Du point de vue philologique, les belgicismes les plus connus sont très souvent des archaïsmes, ce qui n’a rien d’étonnant : plus une langue est éloignée de la région linguistique « pilote », comme le dit Georges Lebouc, plus elle tend à conserver des archaïsmes. D’autres belgicismes ont pour origine le wallon, dialecte anciennement parlé dans la partie latine du pays. On note aussi des flandricismes, c’est-à-dire des mots issus du dialecte autrefois parlé dans le nord du pays — la Flandre. Le français de Belgique utilise encore des anglicismes inconnus en France.

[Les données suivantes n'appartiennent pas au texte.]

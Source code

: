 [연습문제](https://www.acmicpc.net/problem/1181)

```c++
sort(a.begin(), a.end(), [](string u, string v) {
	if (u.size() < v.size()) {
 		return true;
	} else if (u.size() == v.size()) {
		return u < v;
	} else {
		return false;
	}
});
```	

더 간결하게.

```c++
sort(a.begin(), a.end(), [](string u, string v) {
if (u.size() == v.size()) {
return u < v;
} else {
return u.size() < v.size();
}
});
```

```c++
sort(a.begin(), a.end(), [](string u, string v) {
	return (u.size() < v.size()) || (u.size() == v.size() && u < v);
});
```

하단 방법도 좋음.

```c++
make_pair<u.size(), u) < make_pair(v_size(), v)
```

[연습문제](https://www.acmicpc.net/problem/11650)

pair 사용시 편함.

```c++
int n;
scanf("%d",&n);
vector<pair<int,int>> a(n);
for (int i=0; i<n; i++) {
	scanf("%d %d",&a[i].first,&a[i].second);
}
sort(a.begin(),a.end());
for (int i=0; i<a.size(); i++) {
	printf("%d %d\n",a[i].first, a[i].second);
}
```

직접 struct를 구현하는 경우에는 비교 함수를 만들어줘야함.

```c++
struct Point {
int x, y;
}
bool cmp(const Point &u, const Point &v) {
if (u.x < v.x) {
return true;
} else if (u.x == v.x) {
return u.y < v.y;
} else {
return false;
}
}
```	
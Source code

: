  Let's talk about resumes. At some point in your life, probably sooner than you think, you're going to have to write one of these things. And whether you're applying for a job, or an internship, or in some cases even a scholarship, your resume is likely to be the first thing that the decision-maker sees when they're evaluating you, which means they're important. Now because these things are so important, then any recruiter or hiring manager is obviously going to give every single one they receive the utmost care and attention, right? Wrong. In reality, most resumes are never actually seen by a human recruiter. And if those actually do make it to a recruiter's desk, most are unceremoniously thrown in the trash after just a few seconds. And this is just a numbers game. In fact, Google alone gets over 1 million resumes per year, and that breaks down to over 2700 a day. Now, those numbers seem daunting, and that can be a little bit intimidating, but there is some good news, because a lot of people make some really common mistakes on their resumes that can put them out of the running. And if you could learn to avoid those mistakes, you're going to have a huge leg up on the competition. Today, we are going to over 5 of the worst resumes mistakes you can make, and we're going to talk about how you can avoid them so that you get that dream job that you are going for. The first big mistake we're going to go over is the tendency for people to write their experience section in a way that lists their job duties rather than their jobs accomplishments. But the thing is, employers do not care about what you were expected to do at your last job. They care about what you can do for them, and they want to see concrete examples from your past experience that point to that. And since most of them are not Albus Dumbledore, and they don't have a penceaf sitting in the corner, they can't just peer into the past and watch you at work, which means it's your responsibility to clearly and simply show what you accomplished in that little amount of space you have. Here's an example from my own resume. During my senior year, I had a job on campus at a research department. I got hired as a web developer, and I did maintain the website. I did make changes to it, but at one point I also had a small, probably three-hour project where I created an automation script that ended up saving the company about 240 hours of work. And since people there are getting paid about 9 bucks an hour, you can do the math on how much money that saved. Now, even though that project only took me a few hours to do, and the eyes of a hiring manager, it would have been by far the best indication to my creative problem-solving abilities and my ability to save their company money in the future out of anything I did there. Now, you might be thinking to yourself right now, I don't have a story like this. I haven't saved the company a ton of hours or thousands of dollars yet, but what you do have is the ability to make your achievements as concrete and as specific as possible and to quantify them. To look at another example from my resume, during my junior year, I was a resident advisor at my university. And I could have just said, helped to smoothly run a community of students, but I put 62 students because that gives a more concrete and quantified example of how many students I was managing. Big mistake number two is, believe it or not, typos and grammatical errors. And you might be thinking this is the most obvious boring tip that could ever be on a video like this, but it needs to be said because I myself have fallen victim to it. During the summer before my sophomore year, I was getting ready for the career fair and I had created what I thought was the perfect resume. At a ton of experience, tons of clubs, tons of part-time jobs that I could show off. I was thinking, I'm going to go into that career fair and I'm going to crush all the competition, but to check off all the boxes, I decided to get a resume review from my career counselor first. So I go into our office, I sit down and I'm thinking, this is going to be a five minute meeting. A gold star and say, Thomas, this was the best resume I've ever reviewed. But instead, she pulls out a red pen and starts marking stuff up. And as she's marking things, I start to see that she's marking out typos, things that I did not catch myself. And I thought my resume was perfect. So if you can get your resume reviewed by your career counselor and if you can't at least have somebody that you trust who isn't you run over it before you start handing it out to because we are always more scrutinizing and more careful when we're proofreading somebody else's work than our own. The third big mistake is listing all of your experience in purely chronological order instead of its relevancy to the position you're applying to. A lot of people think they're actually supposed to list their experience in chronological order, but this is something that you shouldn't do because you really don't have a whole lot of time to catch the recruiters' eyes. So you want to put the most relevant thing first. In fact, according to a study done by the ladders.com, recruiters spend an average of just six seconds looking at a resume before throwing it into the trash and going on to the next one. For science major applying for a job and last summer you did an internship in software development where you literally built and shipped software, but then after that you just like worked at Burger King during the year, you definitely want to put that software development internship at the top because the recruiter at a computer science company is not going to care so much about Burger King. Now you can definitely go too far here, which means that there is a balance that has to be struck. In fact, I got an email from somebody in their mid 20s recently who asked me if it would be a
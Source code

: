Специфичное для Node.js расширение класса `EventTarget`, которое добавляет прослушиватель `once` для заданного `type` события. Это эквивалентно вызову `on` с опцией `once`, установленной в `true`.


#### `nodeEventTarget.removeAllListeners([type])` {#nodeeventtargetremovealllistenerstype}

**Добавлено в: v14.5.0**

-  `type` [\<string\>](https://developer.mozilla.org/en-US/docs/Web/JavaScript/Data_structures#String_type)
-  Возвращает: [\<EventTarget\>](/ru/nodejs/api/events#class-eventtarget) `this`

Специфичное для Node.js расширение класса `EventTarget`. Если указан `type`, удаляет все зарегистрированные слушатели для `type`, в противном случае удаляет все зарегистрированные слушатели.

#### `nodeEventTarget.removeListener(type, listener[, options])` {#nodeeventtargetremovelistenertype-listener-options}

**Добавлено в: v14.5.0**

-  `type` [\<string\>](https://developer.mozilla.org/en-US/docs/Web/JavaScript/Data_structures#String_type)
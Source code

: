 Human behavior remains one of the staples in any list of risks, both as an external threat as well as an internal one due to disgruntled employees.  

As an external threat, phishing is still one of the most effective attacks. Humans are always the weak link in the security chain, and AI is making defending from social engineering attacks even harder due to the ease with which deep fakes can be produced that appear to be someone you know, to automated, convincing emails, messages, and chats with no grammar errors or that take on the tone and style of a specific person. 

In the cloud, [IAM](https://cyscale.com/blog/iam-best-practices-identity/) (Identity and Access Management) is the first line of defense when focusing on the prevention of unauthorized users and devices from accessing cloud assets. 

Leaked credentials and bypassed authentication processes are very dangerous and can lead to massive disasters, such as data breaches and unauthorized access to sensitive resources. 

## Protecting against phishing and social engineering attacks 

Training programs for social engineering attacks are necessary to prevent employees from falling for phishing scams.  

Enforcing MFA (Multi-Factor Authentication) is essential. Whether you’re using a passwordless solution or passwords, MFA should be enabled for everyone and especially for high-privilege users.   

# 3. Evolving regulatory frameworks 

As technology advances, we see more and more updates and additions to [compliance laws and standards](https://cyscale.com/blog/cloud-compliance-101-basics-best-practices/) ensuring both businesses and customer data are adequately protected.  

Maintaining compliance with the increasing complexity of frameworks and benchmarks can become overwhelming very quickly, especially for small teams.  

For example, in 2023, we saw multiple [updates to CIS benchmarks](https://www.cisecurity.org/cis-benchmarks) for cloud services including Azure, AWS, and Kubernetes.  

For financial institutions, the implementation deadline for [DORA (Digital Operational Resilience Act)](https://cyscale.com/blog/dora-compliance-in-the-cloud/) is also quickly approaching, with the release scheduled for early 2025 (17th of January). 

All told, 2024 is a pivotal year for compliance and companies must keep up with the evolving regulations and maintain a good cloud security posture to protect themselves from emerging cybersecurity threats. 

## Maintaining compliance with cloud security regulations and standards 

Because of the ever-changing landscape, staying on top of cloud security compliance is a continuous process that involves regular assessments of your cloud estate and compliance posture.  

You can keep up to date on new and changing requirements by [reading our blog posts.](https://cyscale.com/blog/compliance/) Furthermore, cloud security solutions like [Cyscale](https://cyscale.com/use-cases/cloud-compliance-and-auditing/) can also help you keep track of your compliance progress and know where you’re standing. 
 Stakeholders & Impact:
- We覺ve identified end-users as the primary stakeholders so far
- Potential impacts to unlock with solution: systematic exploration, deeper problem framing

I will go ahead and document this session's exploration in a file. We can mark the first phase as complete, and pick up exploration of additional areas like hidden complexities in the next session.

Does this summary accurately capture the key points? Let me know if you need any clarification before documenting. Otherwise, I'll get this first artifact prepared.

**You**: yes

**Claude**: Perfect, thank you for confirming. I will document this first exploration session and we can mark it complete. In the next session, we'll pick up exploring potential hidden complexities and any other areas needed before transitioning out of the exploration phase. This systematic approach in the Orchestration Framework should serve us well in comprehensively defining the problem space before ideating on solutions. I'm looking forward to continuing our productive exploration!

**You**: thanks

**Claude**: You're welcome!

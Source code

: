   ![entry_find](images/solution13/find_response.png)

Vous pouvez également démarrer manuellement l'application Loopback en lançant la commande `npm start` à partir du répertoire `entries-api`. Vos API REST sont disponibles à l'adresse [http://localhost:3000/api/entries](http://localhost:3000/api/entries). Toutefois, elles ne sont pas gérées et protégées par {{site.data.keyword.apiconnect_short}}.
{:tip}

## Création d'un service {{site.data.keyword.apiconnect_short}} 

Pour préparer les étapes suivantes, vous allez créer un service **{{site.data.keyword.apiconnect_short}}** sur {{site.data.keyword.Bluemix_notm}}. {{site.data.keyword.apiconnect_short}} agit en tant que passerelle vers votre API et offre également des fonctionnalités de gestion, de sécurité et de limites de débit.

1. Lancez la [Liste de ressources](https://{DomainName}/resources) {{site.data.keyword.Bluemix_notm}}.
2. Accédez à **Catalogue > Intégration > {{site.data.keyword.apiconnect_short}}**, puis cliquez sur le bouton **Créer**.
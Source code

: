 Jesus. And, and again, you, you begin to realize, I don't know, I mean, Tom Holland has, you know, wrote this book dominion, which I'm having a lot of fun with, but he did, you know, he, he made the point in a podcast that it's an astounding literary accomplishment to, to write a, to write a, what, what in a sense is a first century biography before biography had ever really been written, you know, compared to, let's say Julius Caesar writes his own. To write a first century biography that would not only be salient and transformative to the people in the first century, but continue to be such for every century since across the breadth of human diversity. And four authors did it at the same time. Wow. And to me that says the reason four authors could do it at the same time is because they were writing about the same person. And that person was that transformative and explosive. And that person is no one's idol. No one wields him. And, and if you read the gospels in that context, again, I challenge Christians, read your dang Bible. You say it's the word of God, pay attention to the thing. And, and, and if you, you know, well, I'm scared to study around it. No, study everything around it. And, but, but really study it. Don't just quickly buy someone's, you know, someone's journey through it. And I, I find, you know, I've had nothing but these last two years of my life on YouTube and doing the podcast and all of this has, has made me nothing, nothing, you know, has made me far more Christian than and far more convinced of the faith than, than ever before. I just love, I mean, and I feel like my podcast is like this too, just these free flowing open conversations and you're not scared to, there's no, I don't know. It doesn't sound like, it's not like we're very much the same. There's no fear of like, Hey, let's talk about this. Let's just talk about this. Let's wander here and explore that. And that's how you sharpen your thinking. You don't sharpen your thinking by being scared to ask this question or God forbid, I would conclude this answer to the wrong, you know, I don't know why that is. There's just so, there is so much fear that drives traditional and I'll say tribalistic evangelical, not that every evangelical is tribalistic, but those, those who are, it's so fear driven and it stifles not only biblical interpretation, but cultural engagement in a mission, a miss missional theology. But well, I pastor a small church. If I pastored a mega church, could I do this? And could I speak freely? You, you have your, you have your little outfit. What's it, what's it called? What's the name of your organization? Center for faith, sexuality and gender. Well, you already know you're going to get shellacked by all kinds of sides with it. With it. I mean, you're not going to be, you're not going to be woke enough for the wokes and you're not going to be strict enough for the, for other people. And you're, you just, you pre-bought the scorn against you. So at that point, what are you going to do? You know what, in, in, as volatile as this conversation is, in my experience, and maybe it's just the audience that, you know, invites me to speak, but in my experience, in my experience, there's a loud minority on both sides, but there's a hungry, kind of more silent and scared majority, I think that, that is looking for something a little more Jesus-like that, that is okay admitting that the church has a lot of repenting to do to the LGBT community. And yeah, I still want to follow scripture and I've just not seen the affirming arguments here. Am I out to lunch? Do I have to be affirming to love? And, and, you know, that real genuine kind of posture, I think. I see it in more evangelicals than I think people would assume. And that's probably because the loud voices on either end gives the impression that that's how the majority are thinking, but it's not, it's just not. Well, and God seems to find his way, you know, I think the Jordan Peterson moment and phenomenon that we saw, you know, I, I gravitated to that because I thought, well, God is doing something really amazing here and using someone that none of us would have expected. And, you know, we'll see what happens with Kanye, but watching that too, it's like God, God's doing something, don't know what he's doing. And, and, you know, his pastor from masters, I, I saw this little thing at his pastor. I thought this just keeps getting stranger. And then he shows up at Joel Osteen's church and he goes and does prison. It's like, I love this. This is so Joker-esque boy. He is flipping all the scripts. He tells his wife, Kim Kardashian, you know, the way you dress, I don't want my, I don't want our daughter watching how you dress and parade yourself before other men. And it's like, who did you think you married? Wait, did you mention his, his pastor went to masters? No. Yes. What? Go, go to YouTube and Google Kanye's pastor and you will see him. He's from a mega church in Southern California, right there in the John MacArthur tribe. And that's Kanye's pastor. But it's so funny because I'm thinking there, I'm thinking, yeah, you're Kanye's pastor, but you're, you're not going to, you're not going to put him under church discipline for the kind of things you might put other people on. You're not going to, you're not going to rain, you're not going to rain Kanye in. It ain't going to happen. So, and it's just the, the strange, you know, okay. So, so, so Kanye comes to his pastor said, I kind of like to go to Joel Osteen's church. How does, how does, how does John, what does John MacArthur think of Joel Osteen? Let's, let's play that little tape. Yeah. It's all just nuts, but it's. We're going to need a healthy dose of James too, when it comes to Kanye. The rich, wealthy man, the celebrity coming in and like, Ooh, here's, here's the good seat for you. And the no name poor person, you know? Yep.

Bref, découvrir le français de Belgique ouvre des portes bien inattendues. Le mélange y est certainement une constante : un mélange qui fait intimement partie de la nature belge et de son histoire, un mélange de langues et de cultures, d’influences variées, qu’il ne faut nullement considérer comme une limite mais, au contraire, comme une richesse, une potentialité. Ajoutons pour conclure que les belgicismes peuvent encore avoir une valeur affective, étant intimement liés à des souvenirs de faits ou de personnes conservés précieusement...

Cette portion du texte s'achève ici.